WHAT THE EXERCISE ASKS: Which of the lines below hold "qquad"? Please return each one.

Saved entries
● ● ● ●

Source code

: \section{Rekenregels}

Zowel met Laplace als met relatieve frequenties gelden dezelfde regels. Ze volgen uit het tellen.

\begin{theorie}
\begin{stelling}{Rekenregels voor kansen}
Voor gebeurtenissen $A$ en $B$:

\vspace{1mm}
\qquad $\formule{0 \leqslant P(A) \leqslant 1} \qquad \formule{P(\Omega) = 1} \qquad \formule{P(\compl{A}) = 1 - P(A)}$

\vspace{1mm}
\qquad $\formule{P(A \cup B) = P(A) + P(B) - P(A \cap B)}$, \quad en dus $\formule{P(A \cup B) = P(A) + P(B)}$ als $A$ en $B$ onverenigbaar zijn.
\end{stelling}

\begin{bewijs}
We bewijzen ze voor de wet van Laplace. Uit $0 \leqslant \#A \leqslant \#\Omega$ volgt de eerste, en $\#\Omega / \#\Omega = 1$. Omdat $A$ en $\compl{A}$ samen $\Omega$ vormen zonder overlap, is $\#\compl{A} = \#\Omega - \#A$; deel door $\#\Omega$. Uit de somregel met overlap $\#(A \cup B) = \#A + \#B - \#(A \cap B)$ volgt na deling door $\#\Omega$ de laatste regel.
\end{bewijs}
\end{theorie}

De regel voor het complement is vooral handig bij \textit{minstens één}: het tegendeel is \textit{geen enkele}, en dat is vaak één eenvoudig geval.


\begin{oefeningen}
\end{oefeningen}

● ● ● ●

COMPLETED TASK:
\qquad $\formule{0 \leqslant P(A) \leqslant 1} \qquad \formule{P(\Omega) = 1} \qquad \formule{P(\compl{A}) = 1 - P(A)}$
\qquad $\formule{P(A \cup B) = P(A) + P(B) - P(A \cap B)}$, \quad en dus $\formule{P(A \cup B) = P(A) + P(B)}$ als $A$ en $B$ onverenigbaar zijn.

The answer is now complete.